• EXERCISE REQUIREMENTS:
Retype the data exactly, from its first line to the line containing "### Autocannon for HTTP Benchmarking", including both, and skip any picture.

• INFORMATION PROVIDED:
+ + +
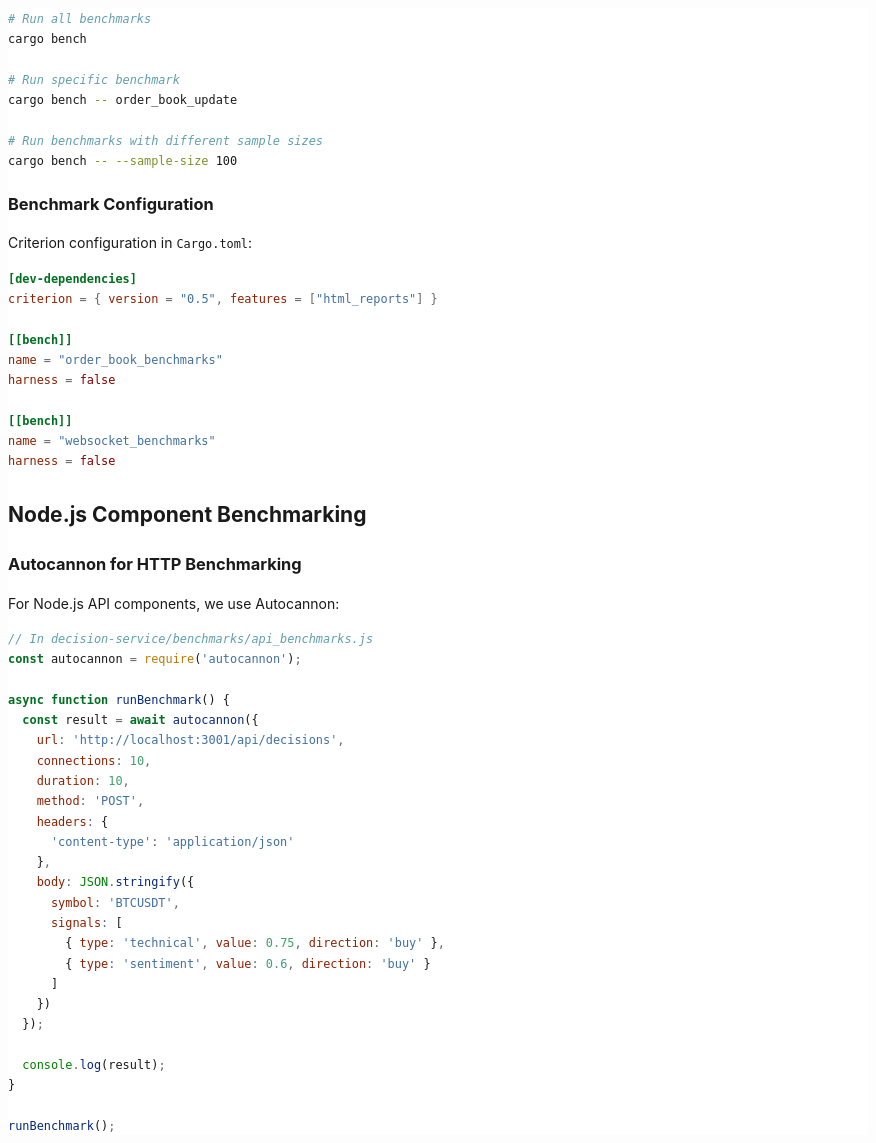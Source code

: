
 ```bash
# Run all benchmarks
cargo bench

# Run specific benchmark
cargo bench -- order_book_update

# Run benchmarks with different sample sizes
cargo bench -- --sample-size 100
```

### Benchmark Configuration

Criterion configuration in `Cargo.toml`:

```toml
[dev-dependencies]
criterion = { version = "0.5", features = ["html_reports"] }

[[bench]]
name = "order_book_benchmarks"
harness = false

[[bench]]
name = "websocket_benchmarks"
harness = false
```

## Node.js Component Benchmarking

### Autocannon for HTTP Benchmarking

For Node.js API components, we use Autocannon:

```javascript
// In decision-service/benchmarks/api_benchmarks.js
const autocannon = require('autocannon');

async function runBenchmark() {
  const result = await autocannon({
    url: 'http://localhost:3001/api/decisions',
    connections: 10,
    duration: 10,
    method: 'POST',
    headers: {
      'content-type': 'application/json'
    },
    body: JSON.stringify({
      symbol: 'BTCUSDT',
      signals: [
        { type: 'technical', value: 0.75, direction: 'buy' },
        { type: 'sentiment', value: 0.6, direction: 'buy' }
      ]
    })
  });
  
  console.log(result);
}

runBenchmark();
```
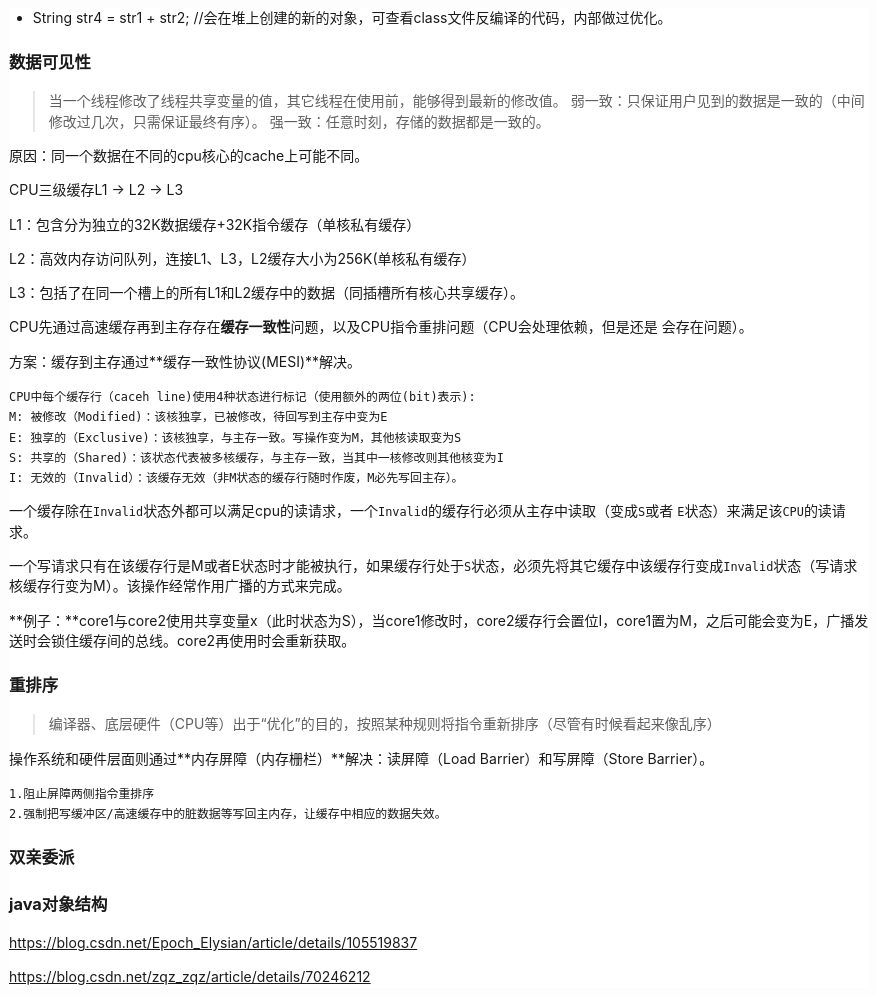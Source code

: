 - String str4 = str1 + str2; //会在堆上创建的新的对象，可查看class文件反编译的代码，内部做过优化。

  

### 数据可见性

> 当一个线程修改了线程共享变量的值，其它线程在使用前，能够得到最新的修改值。
> 弱一致：只保证用户见到的数据是一致的（中间修改过几次，只需保证最终有序）。
> 强一致：任意时刻，存储的数据都是一致的。



原因：同一个数据在不同的cpu核心的cache上可能不同。

CPU三级缓存L1 -> L2 -> L3

L1：包含分为独立的32K数据缓存+32K指令缓存（单核私有缓存）

L2：高效内存访问队列，连接L1、L3，L2缓存大小为256K(单核私有缓存）

L3：包括了在同一个槽上的所有L1和L2缓存中的数据（同插槽所有核心共享缓存）。



CPU先通过高速缓存再到主存存在**缓存一致性**问题，以及CPU指令重排问题（CPU会处理依赖，但是还是    会存在问题）。

方案：缓存到主存通过**缓存一致性协议(MESI)**解决。

```
CPU中每个缓存行（caceh line)使用4种状态进行标记（使用额外的两位(bit)表示):
M: 被修改（Modified)：该核独享，已被修改，待回写到主存中变为E
E: 独享的（Exclusive)：该核独享，与主存一致。写操作变为M，其他核读取变为S
S: 共享的（Shared)：该状态代表被多核缓存，与主存一致，当其中一核修改则其他核变为I
I: 无效的（Invalid）：该缓存无效（非M状态的缓存行随时作废，M必先写回主存）。
```

一个缓存除在`Invalid`状态外都可以满足cpu的读请求，一个`Invalid`的缓存行必须从主存中读取（变成`S`或者 `E`状态）来满足该`CPU`的读请求。

一个写请求只有在该缓存行是M或者E状态时才能被执行，如果缓存行处于`S`状态，必须先将其它缓存中该缓存行变成`Invalid`状态（写请求核缓存行变为M）。该操作经常作用广播的方式来完成。

**例子：**core1与core2使用共享变量x（此时状态为S），当core1修改时，core2缓存行会置位I，core1置为M，之后可能会变为E，广播发送时会锁住缓存间的总线。core2再使用时会重新获取。

### 重排序

> 编译器、底层硬件（CPU等）出于“优化”的目的，按照某种规则将指令重新排序（尽管有时候看起来像乱序）

操作系统和硬件层面则通过**内存屏障（内存栅栏）**解决：读屏障（Load Barrier）和写屏障（Store Barrier）。

```
1.阻止屏障两侧指令重排序
2.强制把写缓冲区/高速缓存中的脏数据等写回主内存，让缓存中相应的数据失效。
```



### 双亲委派

### java对象结构
https://blog.csdn.net/Epoch_Elysian/article/details/105519837

https://blog.csdn.net/zqz_zqz/article/details/70246212
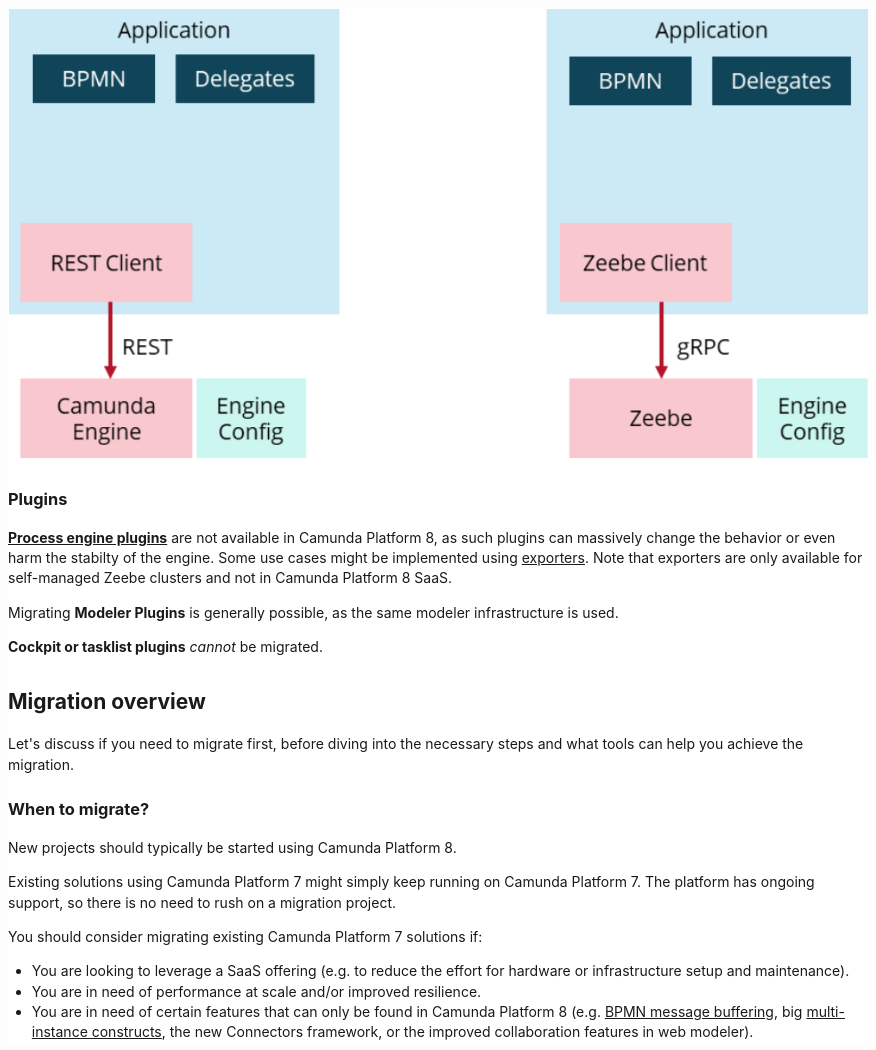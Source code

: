 ![polygot architecture](img/architecture-polyglot.png)

### Plugins

[**Process engine plugins**](https://docs.camunda.org/manual/latest/user-guide/process-engine/process-engine-plugins/) are not available in Camunda Platform 8, as such plugins can massively change the behavior or even harm the stabilty of the engine. Some use cases might be implemented using [exporters](/self-managed/concepts/exporters.md). Note that exporters are only available for self-managed Zeebe clusters and not in Camunda Platform 8 SaaS.

Migrating **Modeler Plugins** is generally possible, as the same modeler infrastructure is used.

**Cockpit or tasklist plugins** _cannot_ be migrated.

## Migration overview

Let's discuss if you need to migrate first, before diving into the necessary steps and what tools can help you achieve the migration.

### When to migrate?

New projects should typically be started using Camunda Platform 8.

Existing solutions using Camunda Platform 7 might simply keep running on Camunda Platform 7. The platform has ongoing support, so there is no need to rush on a migration project.

You should consider migrating existing Camunda Platform 7 solutions if:

- You are looking to leverage a SaaS offering (e.g. to reduce the effort for hardware or infrastructure setup and maintenance).
- You are in need of performance at scale and/or improved resilience.
- You are in need of certain features that can only be found in Camunda Platform 8 (e.g. [BPMN message buffering](/docs/components/concepts/messages/#message-buffering), big [multi-instance constructs](/docs/bpmn-dmn/bpmn/multi-instance/), the new Connectors framework, or the improved collaboration features in web modeler).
+ + +
• EXERCISE RESPONSE:
Source code

:
 ```bash
# Run all benchmarks
cargo bench

# Run specific benchmark
cargo bench -- order_book_update

# Run benchmarks with different sample sizes
cargo bench -- --sample-size 100
```

### Benchmark Configuration

Criterion configuration in `Cargo.toml`:

```toml
[dev-dependencies]
criterion = { version = "0.5", features = ["html_reports"] }

[[bench]]
name = "order_book_benchmarks"
harness = false

[[bench]]
name = "websocket_benchmarks"
harness = false
```

## Node.js Component Benchmarking

### Autocannon for HTTP Benchmarking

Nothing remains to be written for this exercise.